All’udienza generale Francesco prosegue la catechesi sulla passione di evangelizzare e chiarisce cosa vuol dire essere discepoli oggi: sacerdoti, consacrati e laici hanno compiti diversi ma una chiamata comune alla missione, anche chi occupa i posti più alti nella Chiesa è chiamato a servire
Essere apostoli “riguarda ogni cristiano”, significa essere inviati per una missione, come i discepoli che sono stati mandati da Gesù nel mondo, ma vuol dire anche rispondere a una chiamata. Lo spiega Francesco, nella settima catechesi del ciclo “La passione per l’evangelizzazione: lo zelo apostolico del credente”, all’udienza generale in piazza San Pietro, durante la quale si sofferma sul senso dell’apostolato oggi. Il Papa ricorda anzitutto che “Gesù ‘chiamò a sé quelli che voleva’” e “li costituì come gruppo, attribuendo loro il titolo di ‘apostoli’, perché stessero con Lui e per inviarli in missione” e aggiunge che San Paolo nelle sue lettere si presenta come “’chiamato a essere apostolo’, cioè inviato” e “scelto per annunciare il Vangelo di Dio” fra le genti. Quell’esperienza dei Dodici e la testimonianza di Paolo oggi “ci invitano a verificare i nostri atteggiamenti – dice Francesco – a verificare le nostre scelte, le nostre decisioni”.
Tutto dipende da una chiamata gratuita di Dio; Dio ci sceglie anche per servizi che a volte sembrano sovrastare le nostre capacità o non corrispondere alle nostre aspettative; alla chiamata ricevuta come dono gratuito bisogna rispondere gratuitamente.
È una chiamata che riguarda tutti, sacerdoti, consacrati e laici, e dunque comune; una chiamata a tutti in cui il tesoro ricevuto con la propria vocazione cristiana si è costretti a darlo, dice il Pontefice, perché questa “è la dinamicità della vocazione, è la dinamicità della vita”. Una chiamata “che abilita a svolgere in modo attivo e creativo il proprio compito apostolico, in seno a una Chiesa in cui ‘c’è diversità di ministero ma unità di missione’, chiarisce il Papa citando il Decreto Apostolicam actuositatem del Concilio Vaticano II, dove si legge che come “gli apostoli e i loro successori hanno avuto da Cristo l’ufficio di insegnare, reggere e santificare in suo nome e con la sua autorità”, così “anche i laici, essendo partecipi dell’ufficio sacerdotale, profetico e regale di Cristo, all’interno della missione di tutto il popolo di Dio hanno il proprio compito nella Chiesa e nel mondo”. Si tratta di un compito che ha un suo proprio valore, asserisce Francesco.
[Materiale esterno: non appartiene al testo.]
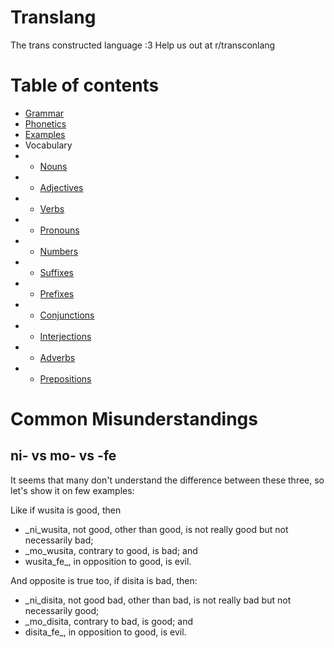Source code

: # Translang
The trans constructed language :3
Help us out at r/transconlang

# Table of contents
* [Grammar](Grammar.md)
* [Phonetics](Phonetics.md)
* [Examples](Examples.md)
* Vocabulary
* * [Nouns](Vocabulary/Nouns.md)
* * [Adjectives](Vocabulary/Adjectives.md)
* * [Verbs](Vocabulary/Verbs.md)
* * [Pronouns](Vocabulary/Pronouns.md)
* * [Numbers](Vocabulary/Numbers.md)
* * [Suffixes](Vocabulary/Suffixes.md)
* * [Prefixes](Vocabulary/Prefixes.md)
* * [Conjunctions](Vocabulary/Conjunctions.md)
* * [Interjections](Vocabulary/Interjections.md)
* * [Adverbs](Vocabulary/Adverbs.md)
* * [Prepositions](Vocabulary/Prepositions.md)

# Common Misunderstandings

## ni- vs mo- vs -fe

It seems that many don't understand the difference between these three, so let's show it on few examples:

Like if wusita is good, then 
* _ni_wusita, not good, other than good, is not really good but not necessarily bad;
* _mo_wusita, contrary to good, is bad; and
* wusita_fe_, in opposition to good, is evil.

And opposite is true too, if disita is bad, then:
* _ni_disita, not good bad, other than bad, is not really bad but not necessarily good;
* _mo_disita, contrary to bad, is good; and
* disita_fe_, in opposition to good, is evil.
Nel quadro dell’unità della missione, la diversità di carismi e di ministeri non deve dar luogo, all’interno del corpo ecclesiale, a categorie privilegiate: qui non c’è una promozione, e quando tu concepisci la vita cristiana come una promozione, che quello che è di sopra comanda gli altri perché è riuscito ad arrampicarsi, questo non è cristianesimo. Questo è paganesimo puro. La vocazione cristiana non è una promozione per andare in su, no! È un’altra cosa.